--- START ---

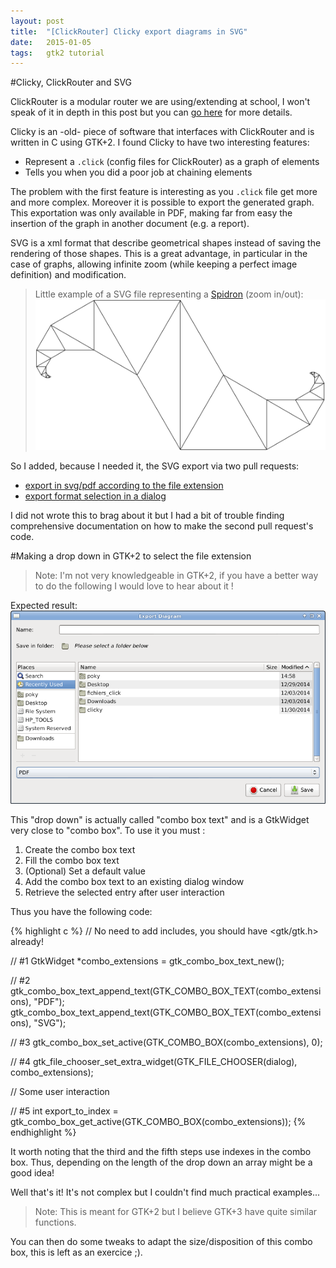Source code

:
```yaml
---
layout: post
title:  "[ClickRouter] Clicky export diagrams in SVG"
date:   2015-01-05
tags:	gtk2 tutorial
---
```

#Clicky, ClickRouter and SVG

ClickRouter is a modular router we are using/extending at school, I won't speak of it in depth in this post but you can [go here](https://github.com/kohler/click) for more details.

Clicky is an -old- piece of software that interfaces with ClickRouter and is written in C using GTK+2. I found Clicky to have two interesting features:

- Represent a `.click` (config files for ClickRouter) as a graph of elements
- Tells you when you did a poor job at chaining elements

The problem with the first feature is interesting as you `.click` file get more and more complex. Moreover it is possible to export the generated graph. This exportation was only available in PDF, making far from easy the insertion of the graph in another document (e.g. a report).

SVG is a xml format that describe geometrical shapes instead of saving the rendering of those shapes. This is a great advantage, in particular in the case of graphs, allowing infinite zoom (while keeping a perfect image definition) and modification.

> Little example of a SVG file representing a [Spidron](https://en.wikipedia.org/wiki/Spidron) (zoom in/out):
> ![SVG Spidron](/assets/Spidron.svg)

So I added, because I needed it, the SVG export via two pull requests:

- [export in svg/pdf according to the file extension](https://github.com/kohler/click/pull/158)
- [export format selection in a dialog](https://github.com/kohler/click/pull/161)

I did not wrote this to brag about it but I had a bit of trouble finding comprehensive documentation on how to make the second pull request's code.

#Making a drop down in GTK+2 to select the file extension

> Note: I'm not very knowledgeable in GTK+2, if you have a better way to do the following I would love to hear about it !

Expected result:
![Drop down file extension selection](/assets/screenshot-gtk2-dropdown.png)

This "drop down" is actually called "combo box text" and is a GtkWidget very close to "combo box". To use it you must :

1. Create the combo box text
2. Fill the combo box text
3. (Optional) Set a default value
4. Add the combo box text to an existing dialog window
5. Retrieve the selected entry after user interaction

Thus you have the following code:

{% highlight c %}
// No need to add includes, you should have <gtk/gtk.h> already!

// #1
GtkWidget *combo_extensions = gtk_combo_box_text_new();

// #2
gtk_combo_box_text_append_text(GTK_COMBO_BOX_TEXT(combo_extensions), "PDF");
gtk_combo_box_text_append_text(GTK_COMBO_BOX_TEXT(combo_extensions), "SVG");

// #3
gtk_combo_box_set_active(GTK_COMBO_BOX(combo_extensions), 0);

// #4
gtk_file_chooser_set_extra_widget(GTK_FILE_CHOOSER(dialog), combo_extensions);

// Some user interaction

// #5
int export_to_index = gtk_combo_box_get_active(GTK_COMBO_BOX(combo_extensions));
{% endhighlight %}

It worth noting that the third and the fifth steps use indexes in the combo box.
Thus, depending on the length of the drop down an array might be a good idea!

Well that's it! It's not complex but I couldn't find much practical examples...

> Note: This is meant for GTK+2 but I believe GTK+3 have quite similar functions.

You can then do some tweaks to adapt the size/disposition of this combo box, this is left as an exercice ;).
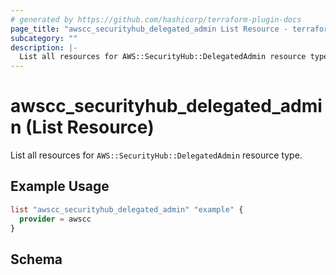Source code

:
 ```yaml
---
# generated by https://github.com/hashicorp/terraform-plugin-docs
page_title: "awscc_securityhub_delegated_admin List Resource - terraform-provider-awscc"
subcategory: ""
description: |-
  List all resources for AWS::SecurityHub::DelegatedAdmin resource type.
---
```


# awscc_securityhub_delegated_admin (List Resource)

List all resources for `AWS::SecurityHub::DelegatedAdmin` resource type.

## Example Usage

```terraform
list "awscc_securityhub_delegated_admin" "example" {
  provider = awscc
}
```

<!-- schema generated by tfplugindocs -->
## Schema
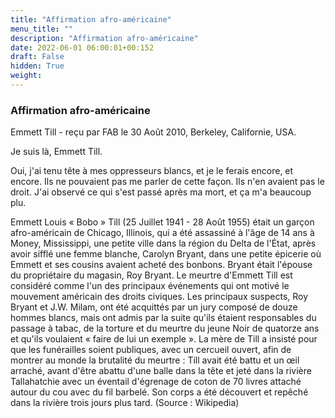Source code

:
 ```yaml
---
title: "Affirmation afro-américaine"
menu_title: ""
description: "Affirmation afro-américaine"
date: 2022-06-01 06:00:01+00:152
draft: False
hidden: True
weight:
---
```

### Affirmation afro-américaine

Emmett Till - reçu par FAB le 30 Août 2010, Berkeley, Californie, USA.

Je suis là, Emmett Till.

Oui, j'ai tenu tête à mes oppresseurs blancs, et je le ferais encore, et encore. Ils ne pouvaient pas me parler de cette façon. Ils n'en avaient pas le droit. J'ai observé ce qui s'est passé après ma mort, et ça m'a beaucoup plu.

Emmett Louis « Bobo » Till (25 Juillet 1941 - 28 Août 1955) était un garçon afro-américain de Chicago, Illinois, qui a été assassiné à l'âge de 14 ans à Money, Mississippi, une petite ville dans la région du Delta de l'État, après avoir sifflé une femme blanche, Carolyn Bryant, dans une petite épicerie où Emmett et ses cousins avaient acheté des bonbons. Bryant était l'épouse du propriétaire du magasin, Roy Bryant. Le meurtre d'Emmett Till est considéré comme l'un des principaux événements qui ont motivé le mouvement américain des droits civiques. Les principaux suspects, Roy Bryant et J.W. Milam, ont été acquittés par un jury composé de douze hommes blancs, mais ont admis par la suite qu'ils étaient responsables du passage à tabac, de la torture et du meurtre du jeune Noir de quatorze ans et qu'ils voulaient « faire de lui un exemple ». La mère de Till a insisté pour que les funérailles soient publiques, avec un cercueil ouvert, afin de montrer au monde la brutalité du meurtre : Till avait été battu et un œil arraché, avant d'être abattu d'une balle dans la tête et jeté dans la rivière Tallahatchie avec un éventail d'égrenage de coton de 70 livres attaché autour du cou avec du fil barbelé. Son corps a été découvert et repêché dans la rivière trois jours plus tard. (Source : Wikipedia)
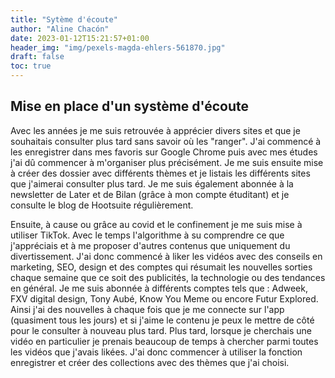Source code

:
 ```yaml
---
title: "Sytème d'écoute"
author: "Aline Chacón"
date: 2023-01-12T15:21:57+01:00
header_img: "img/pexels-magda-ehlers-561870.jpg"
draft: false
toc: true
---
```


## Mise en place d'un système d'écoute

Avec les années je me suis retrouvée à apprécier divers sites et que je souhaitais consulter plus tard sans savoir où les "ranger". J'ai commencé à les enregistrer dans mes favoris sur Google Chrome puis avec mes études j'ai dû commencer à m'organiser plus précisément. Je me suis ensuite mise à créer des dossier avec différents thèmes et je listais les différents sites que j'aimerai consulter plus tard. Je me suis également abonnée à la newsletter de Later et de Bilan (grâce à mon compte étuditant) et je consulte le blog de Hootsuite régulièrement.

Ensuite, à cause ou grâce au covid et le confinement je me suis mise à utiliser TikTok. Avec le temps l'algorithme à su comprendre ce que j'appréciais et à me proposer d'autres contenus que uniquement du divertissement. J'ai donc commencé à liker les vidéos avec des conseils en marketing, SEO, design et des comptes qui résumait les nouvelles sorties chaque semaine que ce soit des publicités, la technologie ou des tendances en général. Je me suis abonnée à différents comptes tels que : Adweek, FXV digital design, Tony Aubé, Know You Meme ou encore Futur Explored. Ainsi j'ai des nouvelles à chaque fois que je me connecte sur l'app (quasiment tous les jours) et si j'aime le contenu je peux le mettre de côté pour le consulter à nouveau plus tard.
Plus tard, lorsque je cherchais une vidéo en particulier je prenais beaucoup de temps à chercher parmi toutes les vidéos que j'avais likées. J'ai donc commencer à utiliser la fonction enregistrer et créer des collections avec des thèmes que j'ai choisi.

--- END ---

What lines in the entries above include the string "complex"? Return each one.

Response to the task:
The problem with the first feature is interesting as you `.click` file get more and more complex. Moreover it is possible to export the generated graph. This exportation was only available in PDF, making far from easy the insertion of the graph in another document (e.g. a report).
Well that's it! It's not complex but I couldn't find much practical examples...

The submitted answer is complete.